- Published on
Multithreading in C++: Atomic Operations
- Authors
- Name
- Ramtin Tajbakhsh
- Atomic Operations
- Atomic Methods Supported by std::atomic<T>
- is_lock_free()
- void store(T desired)
- T load()
- T exchange(T desired)
- bool compare_exchange_weak(T& expected, T desired)
- Atomic Arithmetic Operations
- std::atomic_flag
- bool test_and_set()
- void clear()
- Atomic with User Defined Types
- Memory Order
Atomic Operations
Atomic operations or instructions, are fundamental operations in concurrent programming that are designed to be executed as a single, indivisble unit of work.
But what does indivisible mean? An indivisible operation is one that any thread or process, will either see the state of the program before the operation started, or after it was fully executed. In other words, no other thread can intercept in between the operation's execution. This property of atomic operations makes them essential in preventing data corruption or undefined behavior in multithreaded programs.
Let's see an example of what can go wrong with a non-atomic operation in a multithreaded program:
#include <thread>
#include <iostream>
int counter = 0;
void incrementCounter() {
for (int i = 0; i < 100000; ++i) {
counter++;
}
}
int main() {
std::thread t1(incrementCounter);
std::thread t2(incrementCounter);
t1.join();
t2.join();
std::cout << counter << std::endl;
return 0;
}
A very simple program; two threads each incrementing a counter 100,000 times. We would expect the program to print 200,000 at the end, rigth? Well here are the results of my first four runs of this program: 113437
, 117676
, 130968
, 116575
. Totally random, undefined behavior.
The reason for this is that counter++
is a non-atomic operation. Let's say the value of counter is 10 at a point in time. If both threads execute counter++
at the exact same time, they will both increment it from 10 to 11 and will attempt to write the value 11 in memory. So even though both threads incremented counter by one, counter got incremented only once.

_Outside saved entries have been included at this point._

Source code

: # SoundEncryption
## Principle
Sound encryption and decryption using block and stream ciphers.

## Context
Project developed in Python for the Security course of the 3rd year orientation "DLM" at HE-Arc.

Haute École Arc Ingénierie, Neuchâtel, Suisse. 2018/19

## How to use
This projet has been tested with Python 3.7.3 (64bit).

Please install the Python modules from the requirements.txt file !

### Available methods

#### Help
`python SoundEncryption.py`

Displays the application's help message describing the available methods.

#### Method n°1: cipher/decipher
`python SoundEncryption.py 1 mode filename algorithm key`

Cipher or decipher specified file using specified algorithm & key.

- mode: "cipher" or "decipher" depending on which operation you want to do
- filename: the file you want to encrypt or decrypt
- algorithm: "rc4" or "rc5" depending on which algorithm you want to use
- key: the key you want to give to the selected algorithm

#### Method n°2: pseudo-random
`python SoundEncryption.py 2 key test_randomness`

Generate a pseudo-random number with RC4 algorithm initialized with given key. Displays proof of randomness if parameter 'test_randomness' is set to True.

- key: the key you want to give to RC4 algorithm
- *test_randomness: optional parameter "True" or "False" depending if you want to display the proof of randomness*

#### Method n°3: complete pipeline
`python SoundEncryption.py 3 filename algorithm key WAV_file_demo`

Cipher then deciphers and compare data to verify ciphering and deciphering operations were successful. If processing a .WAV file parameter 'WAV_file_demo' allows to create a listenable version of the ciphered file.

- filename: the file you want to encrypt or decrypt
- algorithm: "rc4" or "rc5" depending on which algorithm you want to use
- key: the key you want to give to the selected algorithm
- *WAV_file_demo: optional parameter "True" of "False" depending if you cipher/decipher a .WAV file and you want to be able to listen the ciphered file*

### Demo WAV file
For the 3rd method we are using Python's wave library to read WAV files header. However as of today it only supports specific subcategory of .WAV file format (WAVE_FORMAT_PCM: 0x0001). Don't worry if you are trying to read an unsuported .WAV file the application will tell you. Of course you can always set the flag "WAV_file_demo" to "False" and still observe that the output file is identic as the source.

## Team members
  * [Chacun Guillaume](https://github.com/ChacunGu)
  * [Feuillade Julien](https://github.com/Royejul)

We can fix this with a very small tweak. If we define counter as an atomic integer instead of a regular integer, it is guaranteed that the ++
operation will run atomically every time, therefore the program is going to print 200,000
in every single run.
#include <atomic>
std::atomic<int> counter = 0;
Atomic Methods Supported by std::atomic<T>
is_lock_free()
Checks if the atomic object is lock free. This will return false for most atomic types since in most cases an internal lock is required to ensure the atomicity of the operations performed on the atomic object. The only atomic object that is always guaranteed to be lock free is atomic_flag
, which is a very rudimentary atomic boolean. I'll talk more about atomic_flag
soon. C++20 also introduced two more lock free atomic objects; atomic_signed_lock_free
and atomic_unsigned_lock_free
.
I'll discuss locks and mutexes in depth in a future post.
void store(T desired)
Atomically replaces the value of the atomic object with a non-atomic argument.
std::atomic<int> num = 0;
num.store(20); // num now holds 20
T load()
Atomically returns the value of the atomic object.
std::atomic<int> num = 20;
int val = num.load(); // val now holds 20
T exchange(T desired)
Atomically replaces the value of the atomic object and returns the value held previously.
std::atomic<int> num = 20;
int val = num.exchange(30); // val = 20, num = 30
bool compare_exchange_weak(T& expected, T desired)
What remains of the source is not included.